Recorded data:

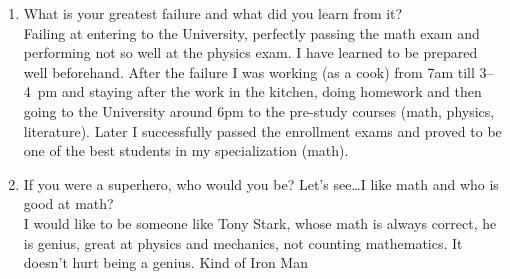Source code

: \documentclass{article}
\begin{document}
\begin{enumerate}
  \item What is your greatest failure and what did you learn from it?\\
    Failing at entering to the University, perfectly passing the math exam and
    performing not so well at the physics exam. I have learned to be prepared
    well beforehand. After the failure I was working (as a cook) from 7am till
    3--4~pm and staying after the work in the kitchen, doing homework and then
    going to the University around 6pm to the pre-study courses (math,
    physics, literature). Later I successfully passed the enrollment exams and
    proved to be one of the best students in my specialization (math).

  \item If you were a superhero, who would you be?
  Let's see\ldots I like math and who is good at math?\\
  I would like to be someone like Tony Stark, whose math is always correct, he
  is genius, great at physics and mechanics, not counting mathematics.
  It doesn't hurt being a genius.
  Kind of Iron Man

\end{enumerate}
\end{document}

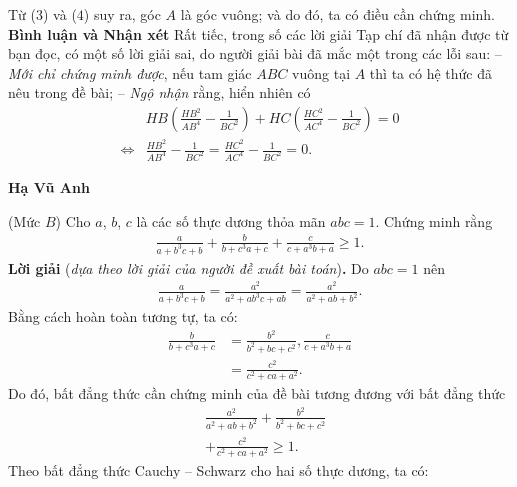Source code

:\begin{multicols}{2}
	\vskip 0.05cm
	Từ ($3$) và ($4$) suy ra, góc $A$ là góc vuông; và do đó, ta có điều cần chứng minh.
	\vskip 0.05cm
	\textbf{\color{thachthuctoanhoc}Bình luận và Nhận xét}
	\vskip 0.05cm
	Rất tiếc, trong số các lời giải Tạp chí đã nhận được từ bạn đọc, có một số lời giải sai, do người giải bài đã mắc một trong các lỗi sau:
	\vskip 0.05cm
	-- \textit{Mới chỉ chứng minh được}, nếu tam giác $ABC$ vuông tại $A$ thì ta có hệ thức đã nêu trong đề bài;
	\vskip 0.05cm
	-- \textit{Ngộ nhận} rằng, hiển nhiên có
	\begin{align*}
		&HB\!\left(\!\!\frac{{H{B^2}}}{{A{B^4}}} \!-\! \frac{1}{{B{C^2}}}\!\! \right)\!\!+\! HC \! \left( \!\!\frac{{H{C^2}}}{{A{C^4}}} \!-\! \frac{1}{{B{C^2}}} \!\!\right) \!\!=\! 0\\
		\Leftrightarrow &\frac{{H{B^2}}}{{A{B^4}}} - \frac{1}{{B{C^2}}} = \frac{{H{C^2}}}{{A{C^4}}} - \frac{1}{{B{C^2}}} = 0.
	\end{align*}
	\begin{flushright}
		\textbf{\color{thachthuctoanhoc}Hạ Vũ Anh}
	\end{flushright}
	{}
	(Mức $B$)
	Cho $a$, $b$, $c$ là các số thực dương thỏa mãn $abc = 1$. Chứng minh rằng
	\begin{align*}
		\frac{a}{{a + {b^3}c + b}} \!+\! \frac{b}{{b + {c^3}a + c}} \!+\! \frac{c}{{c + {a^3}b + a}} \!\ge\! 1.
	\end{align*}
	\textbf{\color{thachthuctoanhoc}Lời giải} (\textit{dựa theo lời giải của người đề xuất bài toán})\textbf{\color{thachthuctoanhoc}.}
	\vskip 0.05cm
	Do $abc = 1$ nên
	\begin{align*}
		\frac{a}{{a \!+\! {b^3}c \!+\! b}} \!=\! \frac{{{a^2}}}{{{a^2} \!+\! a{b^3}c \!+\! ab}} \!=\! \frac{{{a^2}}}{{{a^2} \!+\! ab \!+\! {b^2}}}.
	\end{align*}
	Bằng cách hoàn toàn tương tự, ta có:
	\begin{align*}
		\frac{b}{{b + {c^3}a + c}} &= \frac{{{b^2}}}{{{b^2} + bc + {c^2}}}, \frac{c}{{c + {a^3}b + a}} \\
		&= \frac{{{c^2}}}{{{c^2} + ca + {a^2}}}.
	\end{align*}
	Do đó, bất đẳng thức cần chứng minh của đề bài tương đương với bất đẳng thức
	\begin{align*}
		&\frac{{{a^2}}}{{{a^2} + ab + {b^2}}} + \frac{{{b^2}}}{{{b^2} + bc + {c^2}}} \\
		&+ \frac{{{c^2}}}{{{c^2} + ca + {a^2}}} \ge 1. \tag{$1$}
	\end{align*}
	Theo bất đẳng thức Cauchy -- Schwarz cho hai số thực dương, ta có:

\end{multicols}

Task to carry out: Line by line, check the data above for the word "from" and state how many lines contain it. Give only the number.

Task output: 2